-- About this task --
All the lines below should be set down exactly, with no picture carried into the copy.

-- Available data --
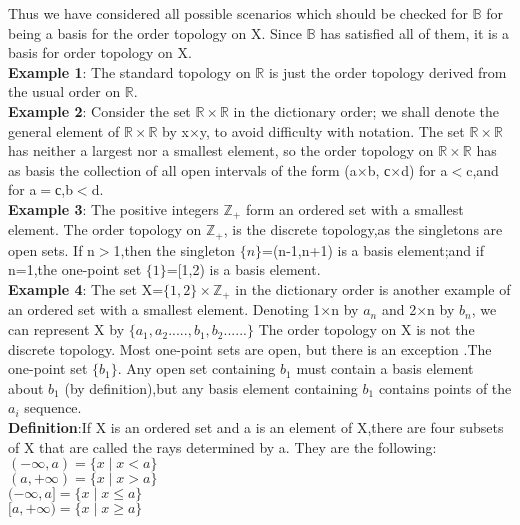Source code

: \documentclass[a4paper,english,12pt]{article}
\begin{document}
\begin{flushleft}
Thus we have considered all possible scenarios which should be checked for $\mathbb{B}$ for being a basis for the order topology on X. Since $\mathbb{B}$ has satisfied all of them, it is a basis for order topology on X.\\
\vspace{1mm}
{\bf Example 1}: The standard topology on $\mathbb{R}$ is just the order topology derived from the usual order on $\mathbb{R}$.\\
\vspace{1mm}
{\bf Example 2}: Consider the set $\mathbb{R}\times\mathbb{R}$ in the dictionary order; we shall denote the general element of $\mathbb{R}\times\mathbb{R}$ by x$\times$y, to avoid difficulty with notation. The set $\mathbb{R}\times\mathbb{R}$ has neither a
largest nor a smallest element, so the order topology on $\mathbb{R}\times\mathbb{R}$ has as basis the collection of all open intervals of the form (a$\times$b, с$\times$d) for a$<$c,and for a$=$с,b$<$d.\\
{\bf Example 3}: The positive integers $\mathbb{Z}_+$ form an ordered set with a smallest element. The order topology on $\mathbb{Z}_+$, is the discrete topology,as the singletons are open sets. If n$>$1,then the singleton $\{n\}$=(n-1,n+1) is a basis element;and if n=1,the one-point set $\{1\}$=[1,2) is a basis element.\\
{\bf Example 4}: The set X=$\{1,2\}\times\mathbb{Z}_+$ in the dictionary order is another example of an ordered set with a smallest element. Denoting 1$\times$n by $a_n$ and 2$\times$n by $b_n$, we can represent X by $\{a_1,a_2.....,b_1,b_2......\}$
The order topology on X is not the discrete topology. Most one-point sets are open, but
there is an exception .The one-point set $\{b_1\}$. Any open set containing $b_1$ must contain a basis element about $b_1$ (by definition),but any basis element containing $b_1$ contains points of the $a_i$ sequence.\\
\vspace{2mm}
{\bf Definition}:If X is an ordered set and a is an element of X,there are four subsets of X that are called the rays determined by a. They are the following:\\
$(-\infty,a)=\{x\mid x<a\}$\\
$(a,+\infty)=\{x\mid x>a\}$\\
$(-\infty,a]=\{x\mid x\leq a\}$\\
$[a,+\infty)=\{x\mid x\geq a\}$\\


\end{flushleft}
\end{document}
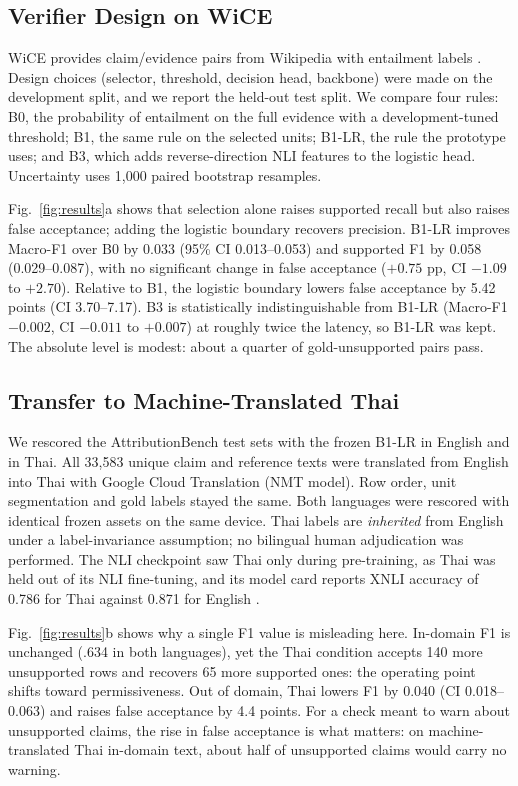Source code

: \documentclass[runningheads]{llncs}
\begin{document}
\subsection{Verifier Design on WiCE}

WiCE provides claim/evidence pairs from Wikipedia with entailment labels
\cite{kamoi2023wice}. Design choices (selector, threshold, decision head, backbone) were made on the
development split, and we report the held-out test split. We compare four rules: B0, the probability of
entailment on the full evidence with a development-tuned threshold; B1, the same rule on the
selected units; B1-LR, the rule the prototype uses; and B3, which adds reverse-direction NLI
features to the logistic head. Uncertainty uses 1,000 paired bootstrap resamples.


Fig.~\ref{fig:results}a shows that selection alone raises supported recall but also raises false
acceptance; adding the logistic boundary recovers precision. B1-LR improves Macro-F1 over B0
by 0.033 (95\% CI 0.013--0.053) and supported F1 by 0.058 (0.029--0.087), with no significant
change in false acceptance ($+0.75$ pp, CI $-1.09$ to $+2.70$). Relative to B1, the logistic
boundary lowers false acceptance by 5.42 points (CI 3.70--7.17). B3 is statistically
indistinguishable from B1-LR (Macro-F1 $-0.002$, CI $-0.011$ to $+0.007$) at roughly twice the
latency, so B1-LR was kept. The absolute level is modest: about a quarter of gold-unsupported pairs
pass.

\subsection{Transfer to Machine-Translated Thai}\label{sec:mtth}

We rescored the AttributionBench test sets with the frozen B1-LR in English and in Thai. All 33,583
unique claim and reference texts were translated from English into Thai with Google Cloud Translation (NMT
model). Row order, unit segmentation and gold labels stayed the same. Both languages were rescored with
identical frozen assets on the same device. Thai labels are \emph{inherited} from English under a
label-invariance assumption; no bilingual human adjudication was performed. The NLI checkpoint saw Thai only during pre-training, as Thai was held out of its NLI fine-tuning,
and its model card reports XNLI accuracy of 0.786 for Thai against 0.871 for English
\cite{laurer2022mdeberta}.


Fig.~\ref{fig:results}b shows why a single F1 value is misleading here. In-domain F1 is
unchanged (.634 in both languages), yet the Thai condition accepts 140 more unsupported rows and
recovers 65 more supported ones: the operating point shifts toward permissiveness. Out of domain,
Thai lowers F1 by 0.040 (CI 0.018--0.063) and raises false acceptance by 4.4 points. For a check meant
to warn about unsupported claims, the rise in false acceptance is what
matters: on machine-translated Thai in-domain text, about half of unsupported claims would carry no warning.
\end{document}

-- Solution to this exercise --
Source code

: \documentclass[a4paper,english,12pt]{article}
\begin{document}
\begin{flushleft}
Thus we have considered all possible scenarios which should be checked for $\mathbb{B}$ for being a basis for the order topology on X. Since $\mathbb{B}$ has satisfied all of them, it is a basis for order topology on X.\\
\vspace{1mm}
{\bf Example 1}: The standard topology on $\mathbb{R}$ is just the order topology derived from the usual order on $\mathbb{R}$.\\
\vspace{1mm}
{\bf Example 2}: Consider the set $\mathbb{R}\times\mathbb{R}$ in the dictionary order; we shall denote the general element of $\mathbb{R}\times\mathbb{R}$ by x$\times$y, to avoid difficulty with notation. The set $\mathbb{R}\times\mathbb{R}$ has neither a
largest nor a smallest element, so the order topology on $\mathbb{R}\times\mathbb{R}$ has as basis the collection of all open intervals of the form (a$\times$b, с$\times$d) for a$<$c,and for a$=$с,b$<$d.\\
{\bf Example 3}: The positive integers $\mathbb{Z}_+$ form an ordered set with a smallest element. The order topology on $\mathbb{Z}_+$, is the discrete topology,as the singletons are open sets. If n$>$1,then the singleton $\{n\}$=(n-1,n+1) is a basis element;and if n=1,the one-point set $\{1\}$=[1,2) is a basis element.\\
{\bf Example 4}: The set X=$\{1,2\}\times\mathbb{Z}_+$ in the dictionary order is another example of an ordered set with a smallest element. Denoting 1$\times$n by $a_n$ and 2$\times$n by $b_n$, we can represent X by $\{a_1,a_2.....,b_1,b_2......\}$
The order topology on X is not the discrete topology. Most one-point sets are open, but
there is an exception .The one-point set $\{b_1\}$. Any open set containing $b_1$ must contain a basis element about $b_1$ (by definition),but any basis element containing $b_1$ contains points of the $a_i$ sequence.\\
\vspace{2mm}
{\bf Definition}:If X is an ordered set and a is an element of X,there are four subsets of X that are called the rays determined by a. They are the following:\\
$(-\infty,a)=\{x\mid x<a\}$\\
$(a,+\infty)=\{x\mid x>a\}$\\
$(-\infty,a]=\{x\mid x\leq a\}$\\
$[a,+\infty)=\{x\mid x\geq a\}$\\


\end{flushleft}
\end{document}
Source code

: \documentclass[runningheads]{llncs}
\begin{document}
\subsection{Verifier Design on WiCE}

WiCE provides claim/evidence pairs from Wikipedia with entailment labels
\cite{kamoi2023wice}. Design choices (selector, threshold, decision head, backbone) were made on the
development split, and we report the held-out test split. We compare four rules: B0, the probability of
entailment on the full evidence with a development-tuned threshold; B1, the same rule on the
selected units; B1-LR, the rule the prototype uses; and B3, which adds reverse-direction NLI
features to the logistic head. Uncertainty uses 1,000 paired bootstrap resamples.


Fig.~\ref{fig:results}a shows that selection alone raises supported recall but also raises false
acceptance; adding the logistic boundary recovers precision. B1-LR improves Macro-F1 over B0
by 0.033 (95\% CI 0.013--0.053) and supported F1 by 0.058 (0.029--0.087), with no significant
change in false acceptance ($+0.75$ pp, CI $-1.09$ to $+2.70$). Relative to B1, the logistic
boundary lowers false acceptance by 5.42 points (CI 3.70--7.17). B3 is statistically
indistinguishable from B1-LR (Macro-F1 $-0.002$, CI $-0.011$ to $+0.007$) at roughly twice the
latency, so B1-LR was kept. The absolute level is modest: about a quarter of gold-unsupported pairs
pass.

\subsection{Transfer to Machine-Translated Thai}\label{sec:mtth}

We rescored the AttributionBench test sets with the frozen B1-LR in English and in Thai. All 33,583
unique claim and reference texts were translated from English into Thai with Google Cloud Translation (NMT
model). Row order, unit segmentation and gold labels stayed the same. Both languages were rescored with
identical frozen assets on the same device. Thai labels are \emph{inherited} from English under a
label-invariance assumption; no bilingual human adjudication was performed. The NLI checkpoint saw Thai only during pre-training, as Thai was held out of its NLI fine-tuning,
and its model card reports XNLI accuracy of 0.786 for Thai against 0.871 for English
\cite{laurer2022mdeberta}.


Fig.~\ref{fig:results}b shows why a single F1 value is misleading here. In-domain F1 is
unchanged (.634 in both languages), yet the Thai condition accepts 140 more unsupported rows and
recovers 65 more supported ones: the operating point shifts toward permissiveness. Out of domain,
Thai lowers F1 by 0.040 (CI 0.018--0.063) and raises false acceptance by 4.4 points. For a check meant
to warn about unsupported claims, the rise in false acceptance is what
matters: on machine-translated Thai in-domain text, about half of unsupported claims would carry no warning.
\end{document}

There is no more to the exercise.